→ Work instruction: Your answer should be the lines below from the one with "Your Origin should" to the one with "3.) Auto scaling.", both included, given again exactly and with nothing added.

[Dataset items]
┌────────
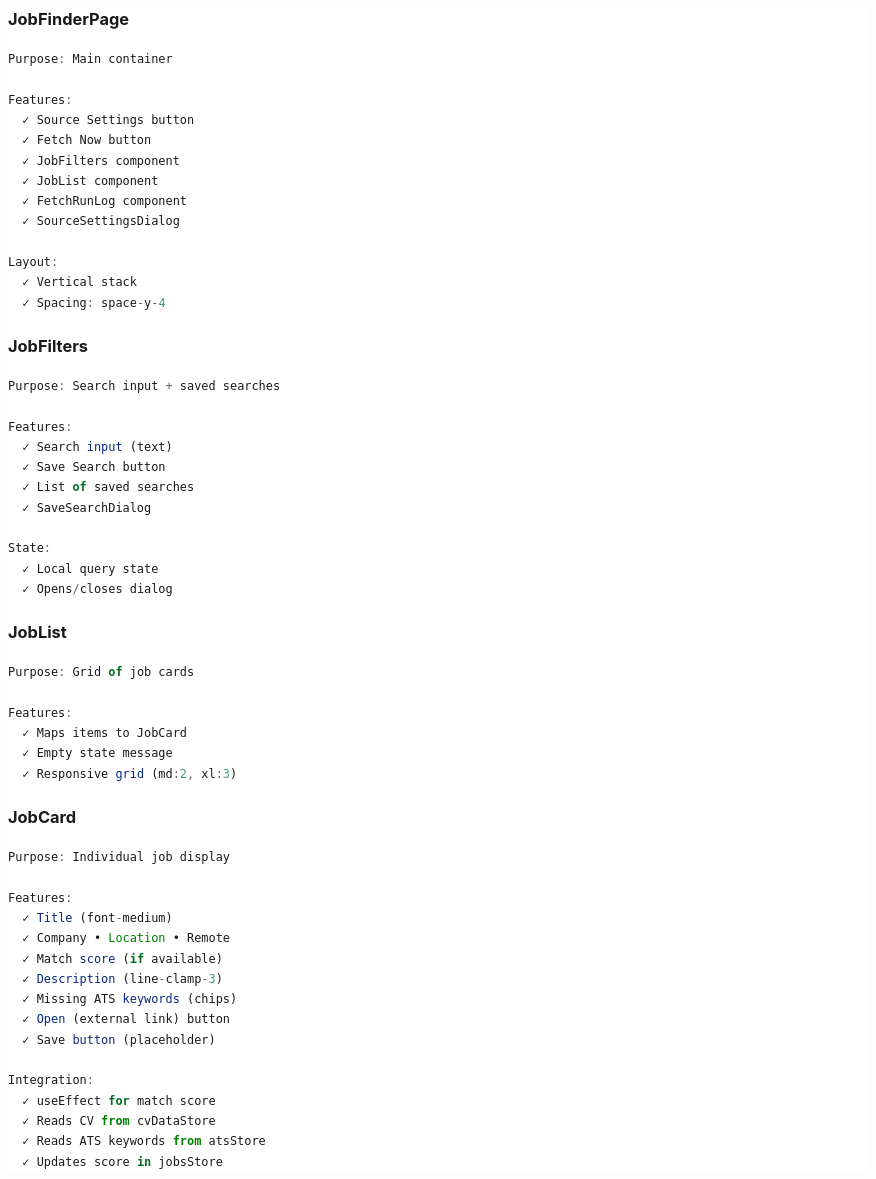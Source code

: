 ### JobFinderPage

```typescript
Purpose: Main container

Features:
  ✓ Source Settings button
  ✓ Fetch Now button
  ✓ JobFilters component
  ✓ JobList component
  ✓ FetchRunLog component
  ✓ SourceSettingsDialog

Layout:
  ✓ Vertical stack
  ✓ Spacing: space-y-4
```

### JobFilters

```typescript
Purpose: Search input + saved searches

Features:
  ✓ Search input (text)
  ✓ Save Search button
  ✓ List of saved searches
  ✓ SaveSearchDialog

State:
  ✓ Local query state
  ✓ Opens/closes dialog
```

### JobList

```typescript
Purpose: Grid of job cards

Features:
  ✓ Maps items to JobCard
  ✓ Empty state message
  ✓ Responsive grid (md:2, xl:3)
```

### JobCard

```typescript
Purpose: Individual job display

Features:
  ✓ Title (font-medium)
  ✓ Company • Location • Remote
  ✓ Match score (if available)
  ✓ Description (line-clamp-3)
  ✓ Missing ATS keywords (chips)
  ✓ Open (external link) button
  ✓ Save button (placeholder)

Integration:
  ✓ useEffect for match score
  ✓ Reads CV from cvDataStore
  ✓ Reads ATS keywords from atsStore
  ✓ Updates score in jobsStore
```
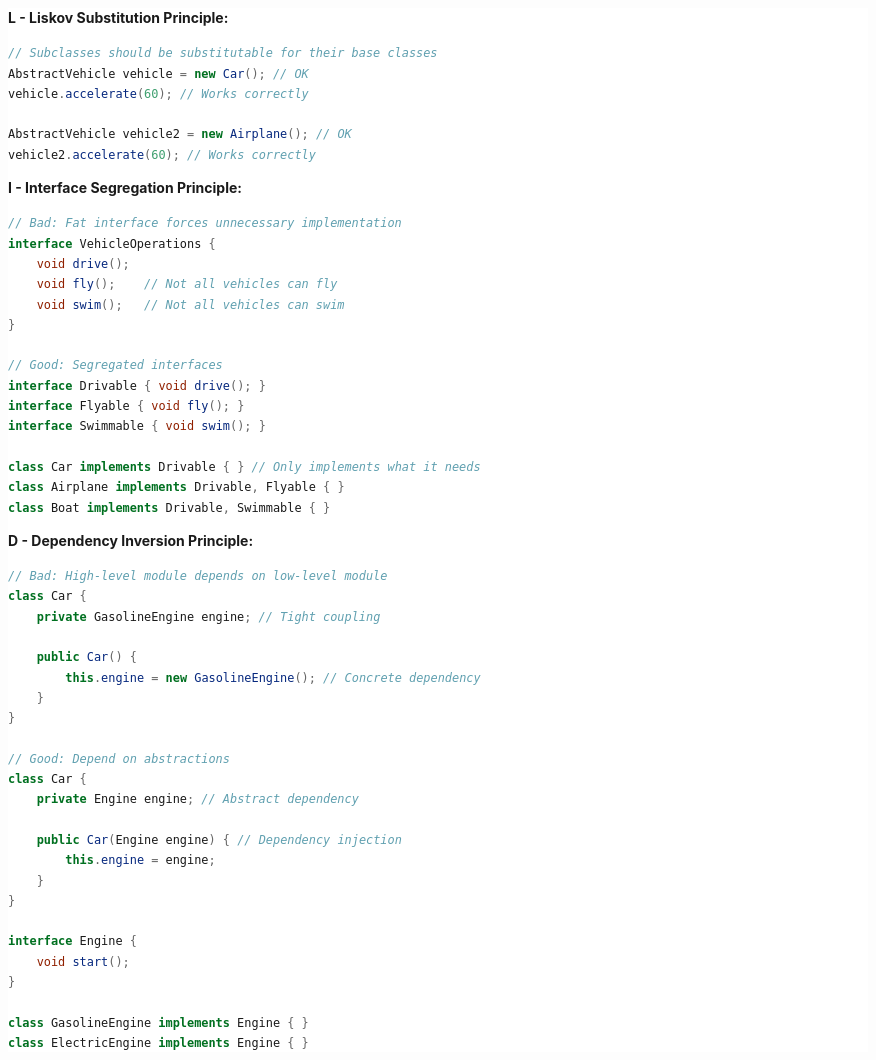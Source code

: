 **L - Liskov Substitution Principle:**
```java
// Subclasses should be substitutable for their base classes
AbstractVehicle vehicle = new Car(); // OK
vehicle.accelerate(60); // Works correctly

AbstractVehicle vehicle2 = new Airplane(); // OK
vehicle2.accelerate(60); // Works correctly
```

**I - Interface Segregation Principle:**
```java
// Bad: Fat interface forces unnecessary implementation
interface VehicleOperations {
    void drive();
    void fly();    // Not all vehicles can fly
    void swim();   // Not all vehicles can swim
}

// Good: Segregated interfaces
interface Drivable { void drive(); }
interface Flyable { void fly(); }
interface Swimmable { void swim(); }

class Car implements Drivable { } // Only implements what it needs
class Airplane implements Drivable, Flyable { }
class Boat implements Drivable, Swimmable { }
```

**D - Dependency Inversion Principle:**
```java
// Bad: High-level module depends on low-level module
class Car {
    private GasolineEngine engine; // Tight coupling
    
    public Car() {
        this.engine = new GasolineEngine(); // Concrete dependency
    }
}

// Good: Depend on abstractions
class Car {
    private Engine engine; // Abstract dependency
    
    public Car(Engine engine) { // Dependency injection
        this.engine = engine;
    }
}

interface Engine {
    void start();
}

class GasolineEngine implements Engine { }
class ElectricEngine implements Engine { }
```
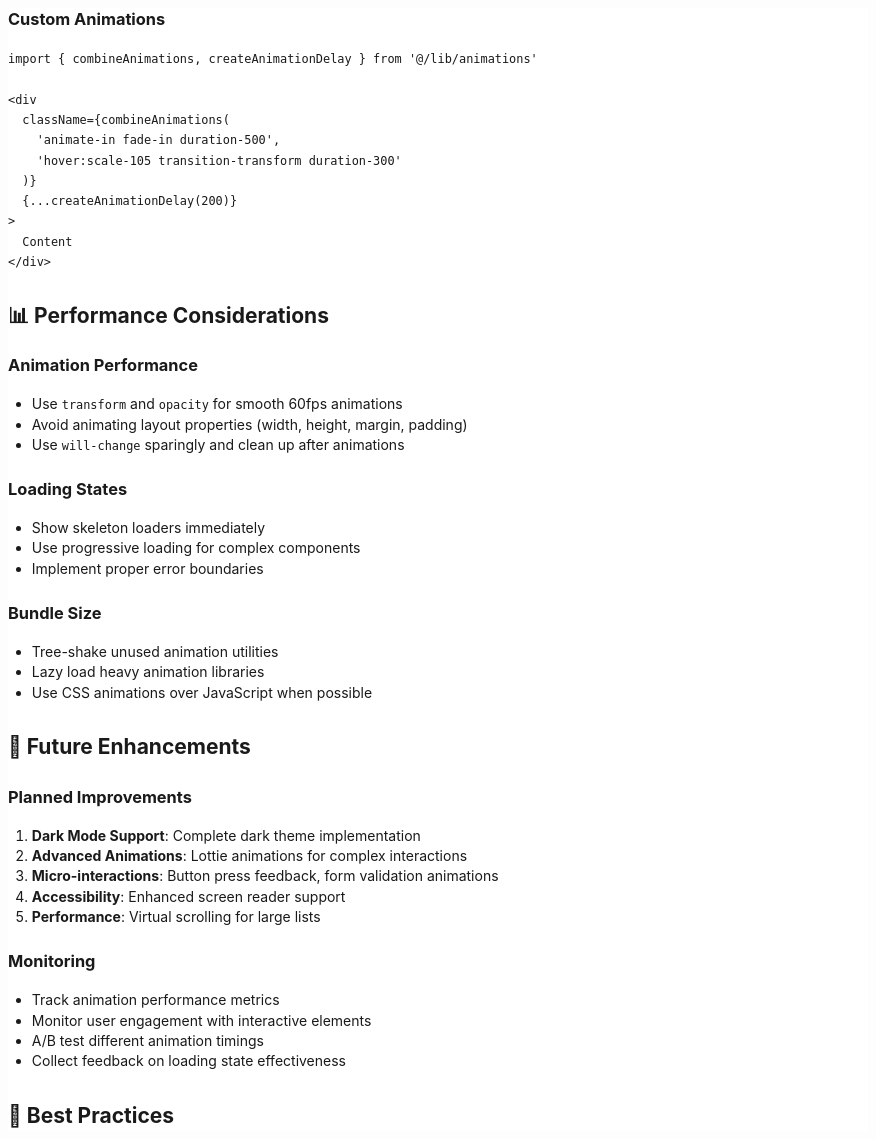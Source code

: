 ### Custom Animations
```tsx
import { combineAnimations, createAnimationDelay } from '@/lib/animations'

<div 
  className={combineAnimations(
    'animate-in fade-in duration-500',
    'hover:scale-105 transition-transform duration-300'
  )}
  {...createAnimationDelay(200)}
>
  Content
</div>
```

## 📊 Performance Considerations

### Animation Performance
- Use `transform` and `opacity` for smooth 60fps animations
- Avoid animating layout properties (width, height, margin, padding)
- Use `will-change` sparingly and clean up after animations

### Loading States
- Show skeleton loaders immediately
- Use progressive loading for complex components
- Implement proper error boundaries

### Bundle Size
- Tree-shake unused animation utilities
- Lazy load heavy animation libraries
- Use CSS animations over JavaScript when possible

## 🚀 Future Enhancements

### Planned Improvements
1. **Dark Mode Support**: Complete dark theme implementation
2. **Advanced Animations**: Lottie animations for complex interactions
3. **Micro-interactions**: Button press feedback, form validation animations
4. **Accessibility**: Enhanced screen reader support
5. **Performance**: Virtual scrolling for large lists

### Monitoring
- Track animation performance metrics
- Monitor user engagement with interactive elements
- A/B test different animation timings
- Collect feedback on loading state effectiveness

## 📝 Best Practices
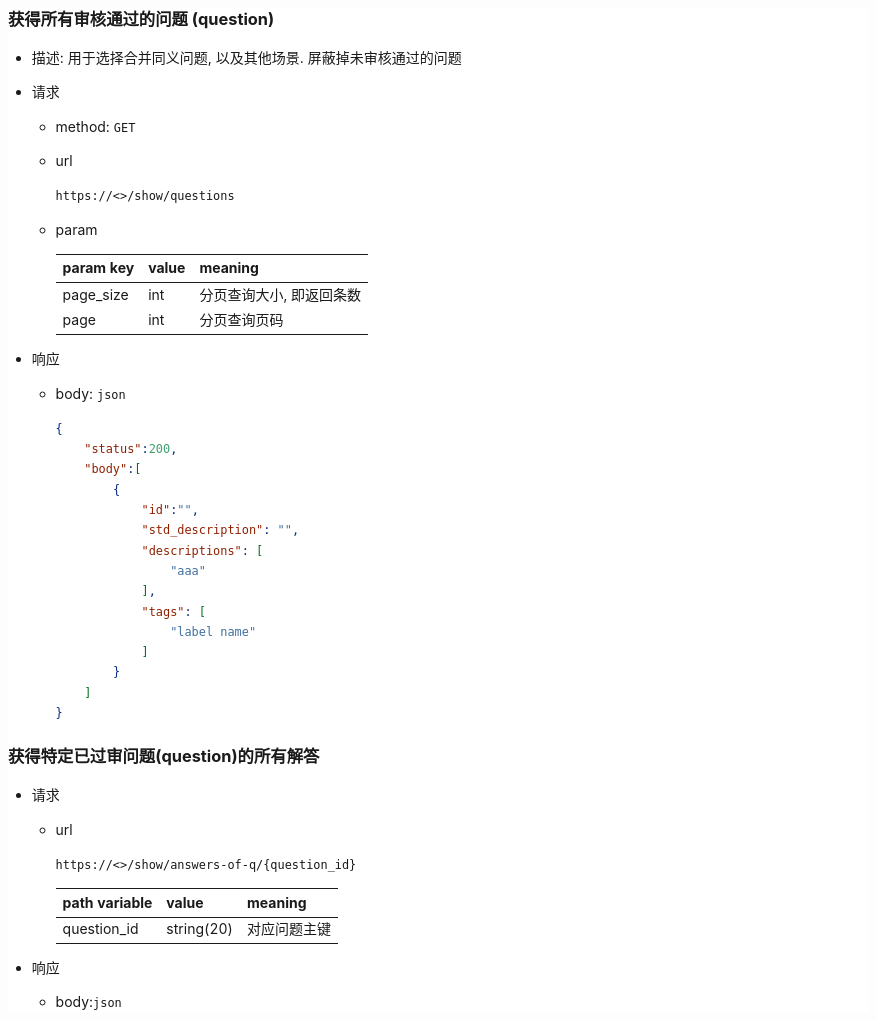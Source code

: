 ### 获得所有审核通过的问题 (question)

- 描述: 用于选择合并同义问题, 以及其他场景. 屏蔽掉未审核通过的问题
- 请求
  - method: `GET`
  - url

    ```
    https://<>/show/questions
    ```

  - param

    | param key     | value         | meaning   |
    | --            | --            | --        |
    | page_size     | int           | 分页查询大小, 即返回条数|
    | page          | int           | 分页查询页码 |
    
- 响应
  - body: `json`

    ```json
    {
        "status":200,
        "body":[
            {
                "id":"",
                "std_description": "",
                "descriptions": [
                    "aaa"
                ],
                "tags": [
                    "label name"
                ]
            }
        ]
    }
    ```

### 获得特定已过审问题(question)的所有解答

- 请求
  - url

    ```
    https://<>/show/answers-of-q/{question_id}
    ```

    | path variable | value         | meaning   |
    | ---           | ---           | ---       |
    | question_id | string(20)      | 对应问题主键 |

- 响应
  - body:`json`
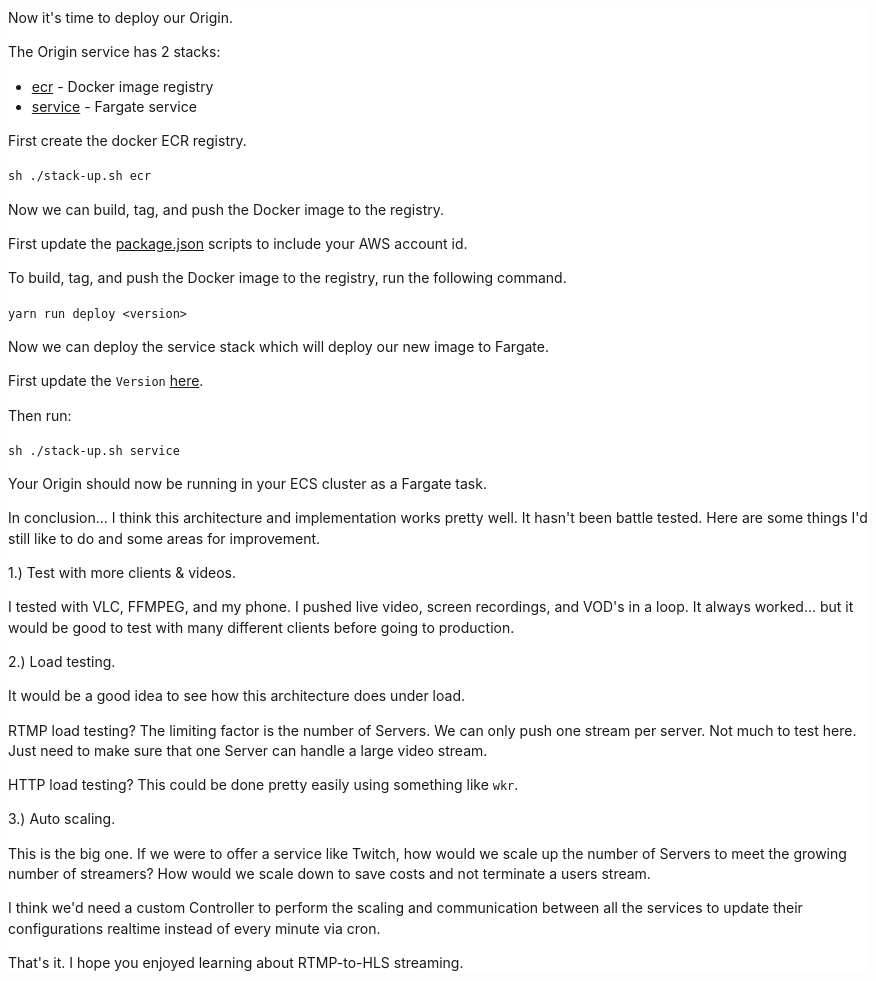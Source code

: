 Now it's time to deploy our Origin.

The Origin service has 2 stacks:

- [ecr](https://github.com/rgfindl/live-streaming-origin/blob/master/origin/stacks/ecr.stack.yml) - Docker image registry
- [service](https://github.com/rgfindl/live-streaming-origin/blob/master/origin/stacks/service.stack.yml) - Fargate service

First create the docker ECR registry.

```
sh ./stack-up.sh ecr
```

Now we can build, tag, and push the Docker image to the registry.  

First update the [package.json](https://github.com/rgfindl/live-streaming-origin/blob/master/origin/package.json#L9-L13) scripts to include your AWS account id.

To build, tag, and push the Docker image to the registry, run the following command.

```
yarn run deploy <version>
```

Now we can deploy the service stack which will deploy our new image to Fargate.

First update the `Version` [here](https://github.com/rgfindl/live-streaming-origin/blob/master/origin/stacks/stack-up.sh#L21).

Then run:

```
sh ./stack-up.sh service
```

Your Origin should now be running in your ECS cluster as a Fargate task.  

In conclusion... I think this architecture and implementation works pretty well.  It hasn't been battle tested.  Here are some things I'd still like to do and some areas for improvement.

1.) Test with more clients & videos.

I tested with VLC, FFMPEG, and my phone.  I pushed live video, screen recordings, and VOD's in a loop.  It always worked... but it would be good to test with many different clients before going to production.

2.) Load testing.

It would be a good idea to see how this architecture does under load.

RTMP load testing?  The limiting factor is the number of Servers.  We can only push one stream per server.  Not much to test here.  Just need to make sure that one Server can handle a large video stream.

HTTP load testing?  This could be done pretty easily using something like `wkr`.

3.) Auto scaling.

This is the big one.  If we were to offer a service like Twitch, how would we scale up the number of Servers to meet the growing number of streamers?  How would we scale down to save costs and not terminate a users stream.  

I think we'd need a custom Controller to perform the scaling and communication between all the services to update their configurations realtime instead of every minute via cron.

That's it.  I hope you enjoyed learning about RTMP-to-HLS streaming.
└────────
→ Answer for the task:
Your Origin should now be running in your ECS cluster as a Fargate task.  

In conclusion... I think this architecture and implementation works pretty well.  It hasn't been battle tested.  Here are some things I'd still like to do and some areas for improvement.

1.) Test with more clients & videos.

I tested with VLC, FFMPEG, and my phone.  I pushed live video, screen recordings, and VOD's in a loop.  It always worked... but it would be good to test with many different clients before going to production.

2.) Load testing.

It would be a good idea to see how this architecture does under load.

RTMP load testing?  The limiting factor is the number of Servers.  We can only push one stream per server.  Not much to test here.  Just need to make sure that one Server can handle a large video stream.

HTTP load testing?  This could be done pretty easily using something like `wkr`.

3.) Auto scaling.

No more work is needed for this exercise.